[Requirement]: Start at the line that contains "铠眼里再次变得泪盈盈的，他被". Repeat it and each line after it, exactly, up to and including the final line of the data.

-=-=-

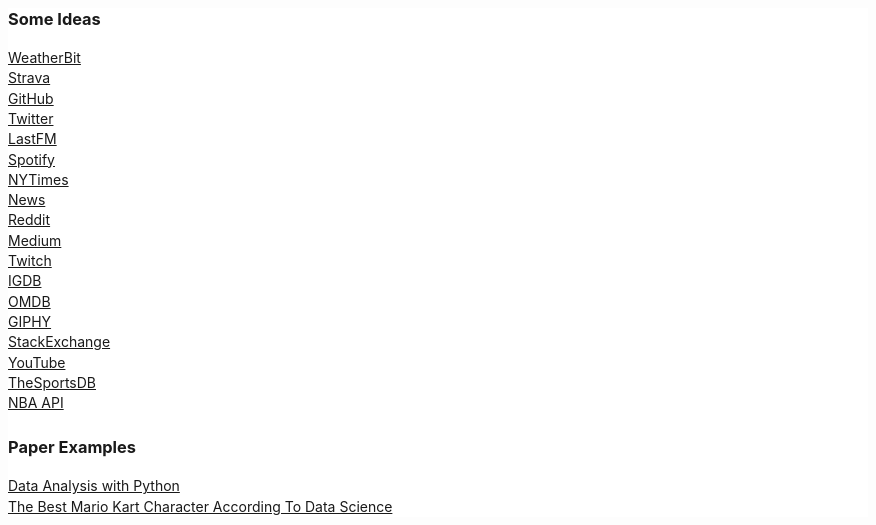 ### Some Ideas
[WeatherBit](https://www.weatherbit.io/api)  
[Strava](https://developers.strava.com/docs/reference/)  
[GitHub](https://developer.github.com/v3/)  
[Twitter](https://developer.twitter.com/en/docs.html)  
[LastFM](https://www.last.fm/api)  
[Spotify](https://developer.spotify.com/documentation/web-api/reference/)  
[NYTimes](https://web.archive.org/web/20150325135221/http://developer.nytimes.com/docs/times_newswire_api/)  
[News](https://newsapi.org/docs)  
[Reddit](https://github.com/reddit-archive/reddit/wiki/API)  
[Medium](https://github.com/Medium/medium-api-docs)  
[Twitch](https://dev.twitch.tv/docs/api/reference)  
[IGDB](https://api-docs.igdb.com/)  
[OMDB](http://www.omdbapi.com/)  
[GIPHY](https://developers.giphy.com/docs/)  
[StackExchange](https://api.stackexchange.com/docs)  
[YouTube](https://developers.google.com/youtube/v3/docs/)  
[TheSportsDB](https://github.com/enen92/script.module.thesportsdb)  
[NBA API](https://pypi.org/project/nba-api/)  

### Paper Examples
[Data Analysis with Python](https://medium.com/@williamkoehrsen/data-analysis-with-python-19434f5d6324)  
[The Best Mario Kart Character According To Data Science](https://medium.com/civis-analytics/the-best-mario-kart-character-according-to-data-science-7dfb65d4c18e)  
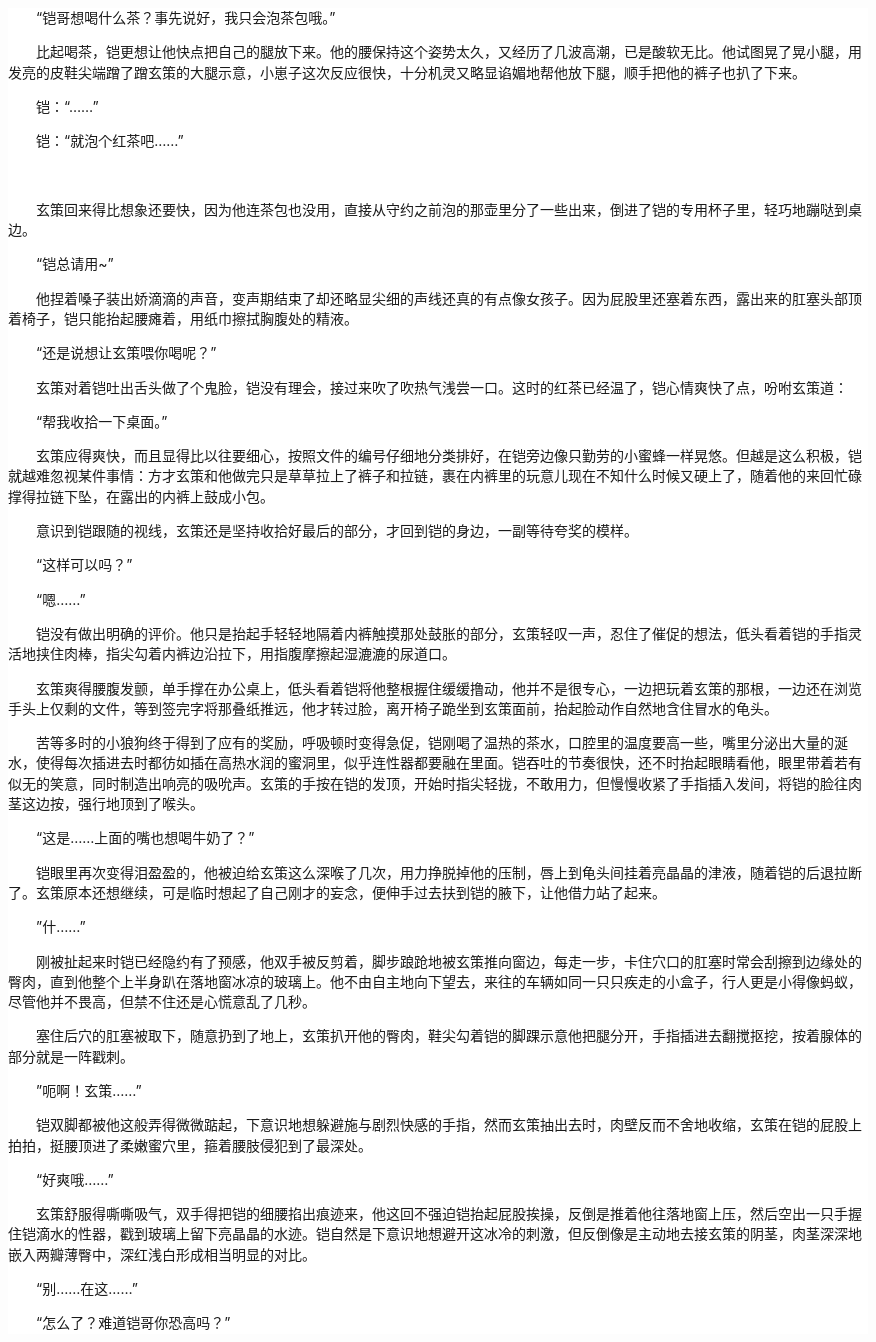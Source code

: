 　　“铠哥想喝什么茶？事先说好，我只会泡茶包哦。”

　　比起喝茶，铠更想让他快点把自己的腿放下来。他的腰保持这个姿势太久，又经历了几波高潮，已是酸软无比。他试图晃了晃小腿，用发亮的皮鞋尖端蹭了蹭玄策的大腿示意，小崽子这次反应很快，十分机灵又略显谄媚地帮他放下腿，顺手把他的裤子也扒了下来。

　　铠：“……”

　　铠：“就泡个红茶吧……”

　　

　　玄策回来得比想象还要快，因为他连茶包也没用，直接从守约之前泡的那壶里分了一些出来，倒进了铠的专用杯子里，轻巧地蹦哒到桌边。

　　“铠总请用~”

　　他捏着嗓子装出娇滴滴的声音，变声期结束了却还略显尖细的声线还真的有点像女孩子。因为屁股里还塞着东西，露出来的肛塞头部顶着椅子，铠只能抬起腰瘫着，用纸巾擦拭胸腹处的精液。

　　“还是说想让玄策喂你喝呢？”

　　玄策对着铠吐出舌头做了个鬼脸，铠没有理会，接过来吹了吹热气浅尝一口。这时的红茶已经温了，铠心情爽快了点，吩咐玄策道：

　　“帮我收拾一下桌面。”

　　玄策应得爽快，而且显得比以往要细心，按照文件的编号仔细地分类排好，在铠旁边像只勤劳的小蜜蜂一样晃悠。但越是这么积极，铠就越难忽视某件事情：方才玄策和他做完只是草草拉上了裤子和拉链，裹在内裤里的玩意儿现在不知什么时候又硬上了，随着他的来回忙碌撑得拉链下坠，在露出的内裤上鼓成小包。

　　意识到铠跟随的视线，玄策还是坚持收拾好最后的部分，才回到铠的身边，一副等待夸奖的模样。

　　“这样可以吗？”

　　“嗯……”

　　铠没有做出明确的评价。他只是抬起手轻轻地隔着内裤触摸那处鼓胀的部分，玄策轻叹一声，忍住了催促的想法，低头看着铠的手指灵活地挟住肉棒，指尖勾着内裤边沿拉下，用指腹摩擦起湿漉漉的尿道口。

　　玄策爽得腰腹发颤，单手撑在办公桌上，低头看着铠将他整根握住缓缓撸动，他并不是很专心，一边把玩着玄策的那根，一边还在浏览手头上仅剩的文件，等到签完字将那叠纸推远，他才转过脸，离开椅子跪坐到玄策面前，抬起脸动作自然地含住冒水的龟头。

　　苦等多时的小狼狗终于得到了应有的奖励，呼吸顿时变得急促，铠刚喝了温热的茶水，口腔里的温度要高一些，嘴里分泌出大量的涎水，使得每次插进去时都彷如插在高热水润的蜜洞里，似乎连性器都要融在里面。铠吞吐的节奏很快，还不时抬起眼睛看他，眼里带着若有似无的笑意，同时制造出响亮的吸吮声。玄策的手按在铠的发顶，开始时指尖轻拢，不敢用力，但慢慢收紧了手指插入发间，将铠的脸往肉茎这边按，强行地顶到了喉头。

　　“这是……上面的嘴也想喝牛奶了？”

　　铠眼里再次变得泪盈盈的，他被迫给玄策这么深喉了几次，用力挣脱掉他的压制，唇上到龟头间挂着亮晶晶的津液，随着铠的后退拉断了。玄策原本还想继续，可是临时想起了自己刚才的妄念，便伸手过去扶到铠的腋下，让他借力站了起来。

　　”什……”

　　刚被扯起来时铠已经隐约有了预感，他双手被反剪着，脚步踉跄地被玄策推向窗边，每走一步，卡住穴口的肛塞时常会刮擦到边缘处的臀肉，直到他整个上半身趴在落地窗冰凉的玻璃上。他不由自主地向下望去，来往的车辆如同一只只疾走的小盒子，行人更是小得像蚂蚁，尽管他并不畏高，但禁不住还是心慌意乱了几秒。

　　塞住后穴的肛塞被取下，随意扔到了地上，玄策扒开他的臀肉，鞋尖勾着铠的脚踝示意他把腿分开，手指插进去翻搅抠挖，按着腺体的部分就是一阵戳刺。

　　”呃啊！玄策……”

　　铠双脚都被他这般弄得微微踮起，下意识地想躲避施与剧烈快感的手指，然而玄策抽出去时，肉壁反而不舍地收缩，玄策在铠的屁股上拍拍，挺腰顶进了柔嫩蜜穴里，箍着腰肢侵犯到了最深处。

　　“好爽哦……”

　　玄策舒服得嘶嘶吸气，双手得把铠的细腰掐出痕迹来，他这回不强迫铠抬起屁股挨操，反倒是推着他往落地窗上压，然后空出一只手握住铠滴水的性器，戳到玻璃上留下亮晶晶的水迹。铠自然是下意识地想避开这冰冷的刺激，但反倒像是主动地去接玄策的阴茎，肉茎深深地嵌入两瓣薄臀中，深红浅白形成相当明显的对比。

　　“别……在这……”

　　“怎么了？难道铠哥你恐高吗？”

-=-=-

[Output of the task]:
　　铠眼里再次变得泪盈盈的，他被迫给玄策这么深喉了几次，用力挣脱掉他的压制，唇上到龟头间挂着亮晶晶的津液，随着铠的后退拉断了。玄策原本还想继续，可是临时想起了自己刚才的妄念，便伸手过去扶到铠的腋下，让他借力站了起来。

　　”什……”

　　刚被扯起来时铠已经隐约有了预感，他双手被反剪着，脚步踉跄地被玄策推向窗边，每走一步，卡住穴口的肛塞时常会刮擦到边缘处的臀肉，直到他整个上半身趴在落地窗冰凉的玻璃上。他不由自主地向下望去，来往的车辆如同一只只疾走的小盒子，行人更是小得像蚂蚁，尽管他并不畏高，但禁不住还是心慌意乱了几秒。

　　塞住后穴的肛塞被取下，随意扔到了地上，玄策扒开他的臀肉，鞋尖勾着铠的脚踝示意他把腿分开，手指插进去翻搅抠挖，按着腺体的部分就是一阵戳刺。

　　”呃啊！玄策……”

　　铠双脚都被他这般弄得微微踮起，下意识地想躲避施与剧烈快感的手指，然而玄策抽出去时，肉壁反而不舍地收缩，玄策在铠的屁股上拍拍，挺腰顶进了柔嫩蜜穴里，箍着腰肢侵犯到了最深处。

　　“好爽哦……”

　　玄策舒服得嘶嘶吸气，双手得把铠的细腰掐出痕迹来，他这回不强迫铠抬起屁股挨操，反倒是推着他往落地窗上压，然后空出一只手握住铠滴水的性器，戳到玻璃上留下亮晶晶的水迹。铠自然是下意识地想避开这冰冷的刺激，但反倒像是主动地去接玄策的阴茎，肉茎深深地嵌入两瓣薄臀中，深红浅白形成相当明显的对比。

　　“别……在这……”

　　“怎么了？难道铠哥你恐高吗？”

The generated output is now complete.